[Opening Supplied data section]

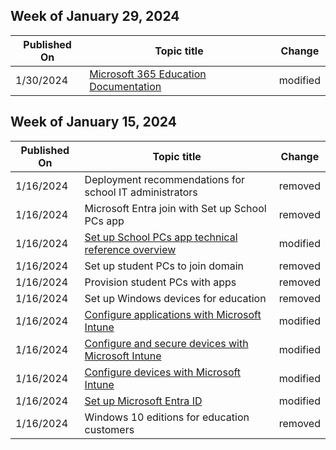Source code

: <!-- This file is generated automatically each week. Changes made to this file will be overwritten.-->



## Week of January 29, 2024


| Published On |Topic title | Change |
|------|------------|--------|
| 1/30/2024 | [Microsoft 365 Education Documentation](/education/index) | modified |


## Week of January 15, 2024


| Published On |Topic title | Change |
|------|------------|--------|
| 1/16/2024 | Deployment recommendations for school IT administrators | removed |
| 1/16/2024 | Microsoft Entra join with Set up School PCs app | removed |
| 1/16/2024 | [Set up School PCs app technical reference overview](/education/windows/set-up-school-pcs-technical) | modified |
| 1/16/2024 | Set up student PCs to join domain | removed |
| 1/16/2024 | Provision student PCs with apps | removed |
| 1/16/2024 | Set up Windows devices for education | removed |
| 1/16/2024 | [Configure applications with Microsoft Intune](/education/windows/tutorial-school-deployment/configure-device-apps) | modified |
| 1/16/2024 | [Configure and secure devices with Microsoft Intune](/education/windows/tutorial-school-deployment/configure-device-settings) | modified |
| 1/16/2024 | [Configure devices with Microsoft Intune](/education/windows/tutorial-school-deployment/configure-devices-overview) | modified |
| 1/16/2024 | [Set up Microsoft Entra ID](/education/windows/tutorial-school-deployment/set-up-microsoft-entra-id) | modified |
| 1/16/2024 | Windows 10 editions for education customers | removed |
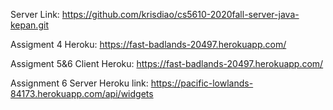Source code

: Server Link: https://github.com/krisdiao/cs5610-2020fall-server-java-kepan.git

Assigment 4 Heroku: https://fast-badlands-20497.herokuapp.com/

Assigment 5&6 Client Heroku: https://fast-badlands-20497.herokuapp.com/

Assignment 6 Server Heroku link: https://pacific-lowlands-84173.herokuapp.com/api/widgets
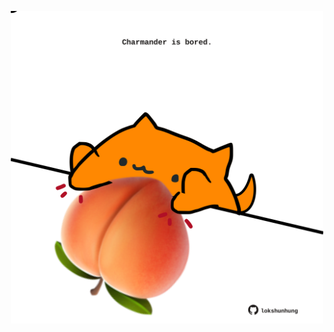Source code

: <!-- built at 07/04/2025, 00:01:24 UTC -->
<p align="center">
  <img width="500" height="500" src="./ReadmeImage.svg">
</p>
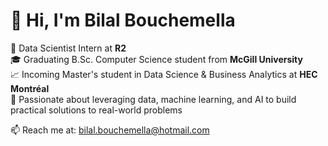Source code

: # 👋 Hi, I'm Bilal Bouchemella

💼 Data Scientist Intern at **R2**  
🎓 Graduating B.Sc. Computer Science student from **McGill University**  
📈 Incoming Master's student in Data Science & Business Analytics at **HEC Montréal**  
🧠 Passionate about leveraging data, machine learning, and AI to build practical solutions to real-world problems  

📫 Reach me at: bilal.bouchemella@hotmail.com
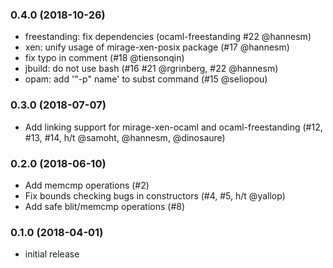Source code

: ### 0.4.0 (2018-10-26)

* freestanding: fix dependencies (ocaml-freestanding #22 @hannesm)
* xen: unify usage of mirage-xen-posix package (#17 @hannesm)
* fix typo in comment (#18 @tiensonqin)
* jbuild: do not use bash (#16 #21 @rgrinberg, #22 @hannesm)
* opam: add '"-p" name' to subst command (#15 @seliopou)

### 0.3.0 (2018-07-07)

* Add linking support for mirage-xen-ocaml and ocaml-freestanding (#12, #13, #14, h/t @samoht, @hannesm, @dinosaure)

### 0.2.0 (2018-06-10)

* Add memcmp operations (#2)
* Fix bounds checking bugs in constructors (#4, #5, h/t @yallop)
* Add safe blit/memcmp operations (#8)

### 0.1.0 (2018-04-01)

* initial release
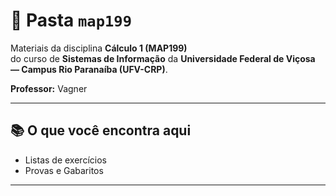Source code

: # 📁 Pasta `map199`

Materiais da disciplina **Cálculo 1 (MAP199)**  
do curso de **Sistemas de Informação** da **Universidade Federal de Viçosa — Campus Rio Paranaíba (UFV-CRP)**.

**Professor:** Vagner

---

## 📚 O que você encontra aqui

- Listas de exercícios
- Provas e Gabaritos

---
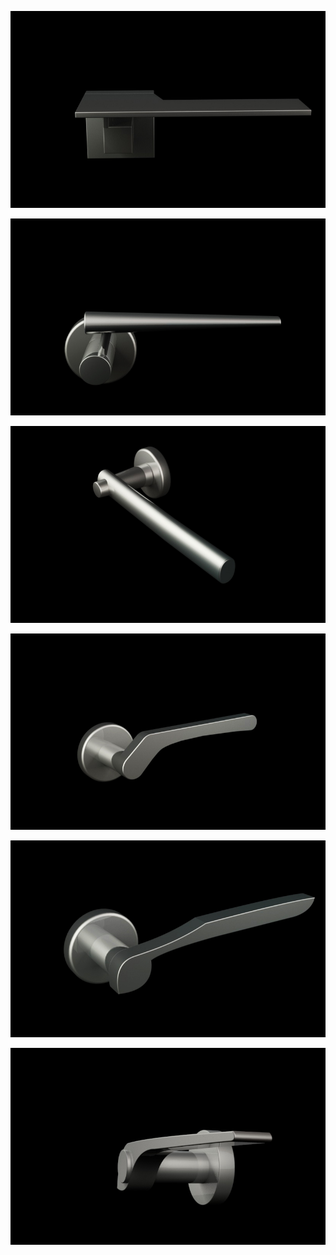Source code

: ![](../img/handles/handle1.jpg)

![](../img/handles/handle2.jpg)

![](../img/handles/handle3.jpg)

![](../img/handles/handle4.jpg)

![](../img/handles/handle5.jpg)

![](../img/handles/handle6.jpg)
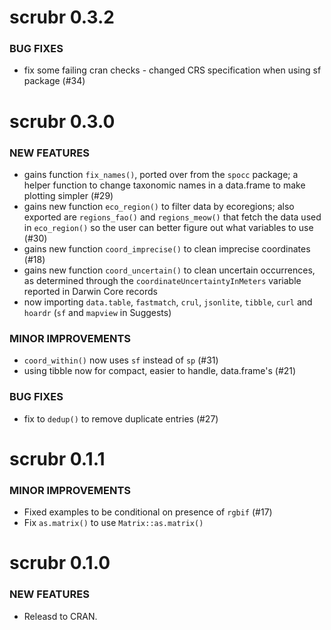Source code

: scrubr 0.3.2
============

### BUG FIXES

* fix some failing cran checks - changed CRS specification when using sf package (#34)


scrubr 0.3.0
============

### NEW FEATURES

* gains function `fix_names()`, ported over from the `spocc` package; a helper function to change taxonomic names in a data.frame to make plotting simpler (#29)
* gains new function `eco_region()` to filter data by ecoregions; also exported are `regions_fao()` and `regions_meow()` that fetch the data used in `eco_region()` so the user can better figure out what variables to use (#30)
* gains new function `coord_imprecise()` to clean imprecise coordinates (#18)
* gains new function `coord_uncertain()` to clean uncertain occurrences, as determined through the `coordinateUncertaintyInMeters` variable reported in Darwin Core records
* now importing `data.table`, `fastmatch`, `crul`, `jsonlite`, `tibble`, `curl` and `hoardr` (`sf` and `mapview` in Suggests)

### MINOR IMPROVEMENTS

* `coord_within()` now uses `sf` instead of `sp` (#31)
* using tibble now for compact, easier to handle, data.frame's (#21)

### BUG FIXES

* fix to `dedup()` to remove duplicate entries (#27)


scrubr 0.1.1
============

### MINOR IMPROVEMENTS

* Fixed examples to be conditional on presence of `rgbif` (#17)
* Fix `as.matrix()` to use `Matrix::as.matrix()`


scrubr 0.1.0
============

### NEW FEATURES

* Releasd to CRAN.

[Closing Supplied data section]
[Opening Supplied data section]

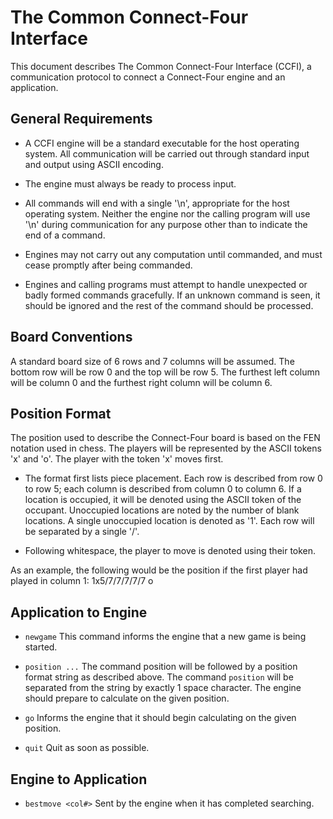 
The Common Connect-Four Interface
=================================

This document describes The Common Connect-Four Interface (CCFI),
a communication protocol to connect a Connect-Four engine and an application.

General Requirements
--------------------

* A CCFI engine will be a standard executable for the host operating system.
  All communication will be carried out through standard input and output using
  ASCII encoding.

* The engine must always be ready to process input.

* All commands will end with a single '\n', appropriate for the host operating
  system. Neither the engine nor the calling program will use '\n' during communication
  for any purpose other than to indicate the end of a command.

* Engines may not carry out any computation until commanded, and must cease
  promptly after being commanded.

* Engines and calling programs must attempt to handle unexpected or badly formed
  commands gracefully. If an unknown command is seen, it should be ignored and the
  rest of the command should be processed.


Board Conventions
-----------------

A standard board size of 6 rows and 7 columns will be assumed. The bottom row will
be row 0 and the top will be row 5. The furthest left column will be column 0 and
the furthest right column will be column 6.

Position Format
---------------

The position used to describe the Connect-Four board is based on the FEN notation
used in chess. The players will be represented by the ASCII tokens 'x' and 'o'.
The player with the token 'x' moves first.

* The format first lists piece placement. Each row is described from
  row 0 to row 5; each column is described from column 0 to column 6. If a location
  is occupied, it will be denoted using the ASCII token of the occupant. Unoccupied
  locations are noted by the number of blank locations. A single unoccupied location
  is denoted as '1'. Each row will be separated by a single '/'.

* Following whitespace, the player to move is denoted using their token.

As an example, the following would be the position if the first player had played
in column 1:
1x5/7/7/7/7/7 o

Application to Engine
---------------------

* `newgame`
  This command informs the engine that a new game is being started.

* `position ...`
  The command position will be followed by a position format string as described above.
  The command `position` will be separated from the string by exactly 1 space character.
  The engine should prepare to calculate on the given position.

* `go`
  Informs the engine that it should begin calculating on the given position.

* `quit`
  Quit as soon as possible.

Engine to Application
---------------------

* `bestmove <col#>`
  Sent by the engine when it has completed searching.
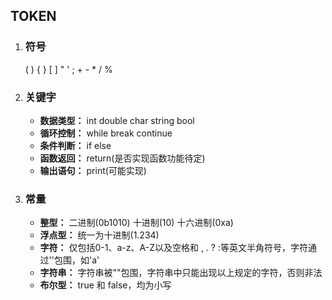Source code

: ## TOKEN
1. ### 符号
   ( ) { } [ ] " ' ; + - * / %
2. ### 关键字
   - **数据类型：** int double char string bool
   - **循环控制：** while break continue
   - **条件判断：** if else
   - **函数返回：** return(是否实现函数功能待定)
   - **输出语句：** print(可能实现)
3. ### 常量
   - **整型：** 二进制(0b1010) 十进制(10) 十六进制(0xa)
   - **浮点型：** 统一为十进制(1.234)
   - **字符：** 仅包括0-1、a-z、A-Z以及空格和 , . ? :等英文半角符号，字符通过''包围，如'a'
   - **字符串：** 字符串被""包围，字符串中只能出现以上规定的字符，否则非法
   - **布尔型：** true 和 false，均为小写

[Closing Supplied data section]
[Opening Supplied data section]

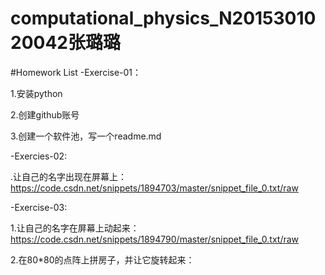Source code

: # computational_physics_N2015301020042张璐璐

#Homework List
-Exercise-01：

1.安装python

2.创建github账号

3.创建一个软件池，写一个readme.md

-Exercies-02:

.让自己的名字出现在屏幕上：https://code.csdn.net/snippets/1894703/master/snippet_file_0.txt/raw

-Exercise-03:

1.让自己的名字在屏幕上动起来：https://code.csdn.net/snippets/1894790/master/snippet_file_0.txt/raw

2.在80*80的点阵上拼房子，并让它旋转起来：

[Closing Supplied data section]

→ **Directions for this task**
In the listing, find every line with the word "package" and return it.

→ **Written answer**
* xen: unify usage of mirage-xen-posix package (#17 @hannesm)
* fix some failing cran checks - changed CRS specification when using sf package (#34)
* gains function `fix_names()`, ported over from the `spocc` package; a helper function to change taxonomic names in a data.frame to make plotting simpler (#29)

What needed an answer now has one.